TULSA, Okla. — Most scammers use confusion to prey on targets, and there's plenty of uncertainty when it comes to census surveys, which the federal government requires people to fill out.
Many people are used to answering the federal census once every ten years, but the government also requires people to answer more questions every month to get fresh information between those main census surveys.
The process confuses some, and that's when scammers pounce. Charles contacted the 2 News Oklahoma Problem Solvers to warn others about those scams.
"A person came to our door, saying he was with the census bureau," Charles said. "It caught me by surprise, and I had already given him some of our information before I because suspicious and closed the door."
The census bureau said he did the right thing by closing the door. The bureau said census schemes are making the rounds more often. The bureau doesn't want those scams to scare people away from answering the legitimate surveys that are sent to a few households every month.
"It's a sample, so it's not everybody, only selected housing units are selected, and it's address, not the person, that's selected," Vicki McIntire, Census Bureau Regional Assistant Director said.
In most cases, those surveys are mailed through the postal service, and can be filled out and returned by mail, or can be done on-line through an official link that's mailed to you. If you don't respond, you could get a knock on the door.
"And if you don't, then we will send someone to your house to collect the data," McIntire said.
The census bureau advised:
- never share your social security number, mother's maiden name, or any bank or credit card numbers
- Bureau will not ask for that type of information.
- don't trust emails claiming to be from the census bureau. The agency typically uses mail to invite folks to fill out its surveys.
- don't trust any calls, even if caller ID says the call is from the census bureau.
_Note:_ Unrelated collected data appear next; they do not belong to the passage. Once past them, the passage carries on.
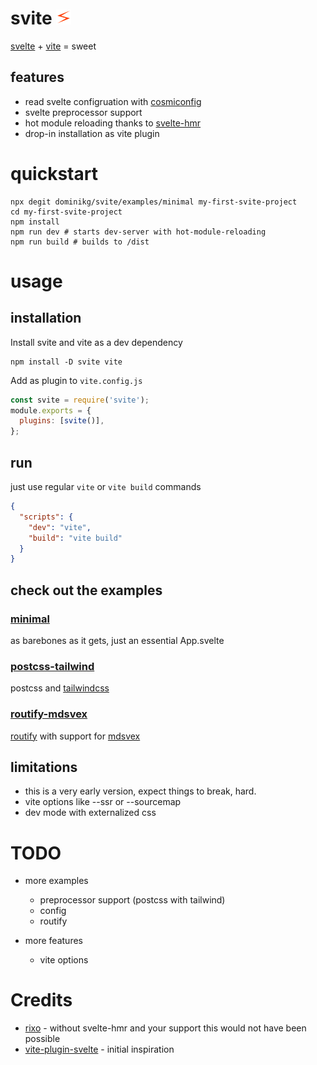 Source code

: # svite <img width=24 alt="svite-logo" src="svite-logo.svg"> 

[svelte](https://svelte.dev) + [vite](https://github.com/vitejs/vite#readme) = sweet

## features

- read svelte configruation with [cosmiconfig](https://github.com/davidtheclark/cosmiconfig#readme)
- svelte preprocessor support
- hot module reloading thanks to [svelte-hmr](https://github.com/rixo/svelte-hmr#readme)
- drop-in installation as vite plugin

# quickstart

```shell script
npx degit dominikg/svite/examples/minimal my-first-svite-project
cd my-first-svite-project
npm install
npm run dev # starts dev-server with hot-module-reloading
npm run build # builds to /dist
```

# usage

## installation

Install svite and vite as a dev dependency

```shell script
npm install -D svite vite
```

Add as plugin to `vite.config.js`

```js
const svite = require('svite');
module.exports = {
  plugins: [svite()],
};
```

## run

just use regular `vite` or `vite build` commands

```json
{
  "scripts": {
    "dev": "vite",
    "build": "vite build"
  }
}
```

## check out the examples

### [minimal](/examples/minimal)

as barebones as it gets, just an essential App.svelte

### [postcss-tailwind](/examples/postcss-tailwind)

postcss and [tailwindcss](https://tailwindcss.com)

### [routify-mdsvex](/examples/routify-mdsvex)

[routify](https://routify.dev) with support for [mdsvex](https://mdsvex.com)

## limitations

- this is a very early version, expect things to break, hard.
- vite options like --ssr or --sourcemap
- dev mode with externalized css

# TODO

- more examples

  - preprocessor support (postcss with tailwind)
  - config
  - routify

- more features

  - vite options

# Credits

- [rixo](https://github.com/rixo) - without svelte-hmr and your support this would not have been possible
- [vite-plugin-svelte](https://github.com/intrnl/vite-plugin-svelte) - initial inspiration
So how can you tell the difference between a real census survey that you are required to fill out, and a fake and a scam?
Follow these tips to ensure that your personal information stays safe:
- Verify that the study is legitimate. Check the survey name on the Census Bureau's list of surveys.
- If someone comes to your home and claims to be a census worker, verify that they work for the Census Bureau.
- Look up the employee's name in the Census Bureau staff directory.
- Ask to see their badge. A Census Bureau badge has a picture of the field agent, a Department of Commerce watermark, and an expiration date.
- Follow these tips to help you spot census scams, so you don’t become a victim.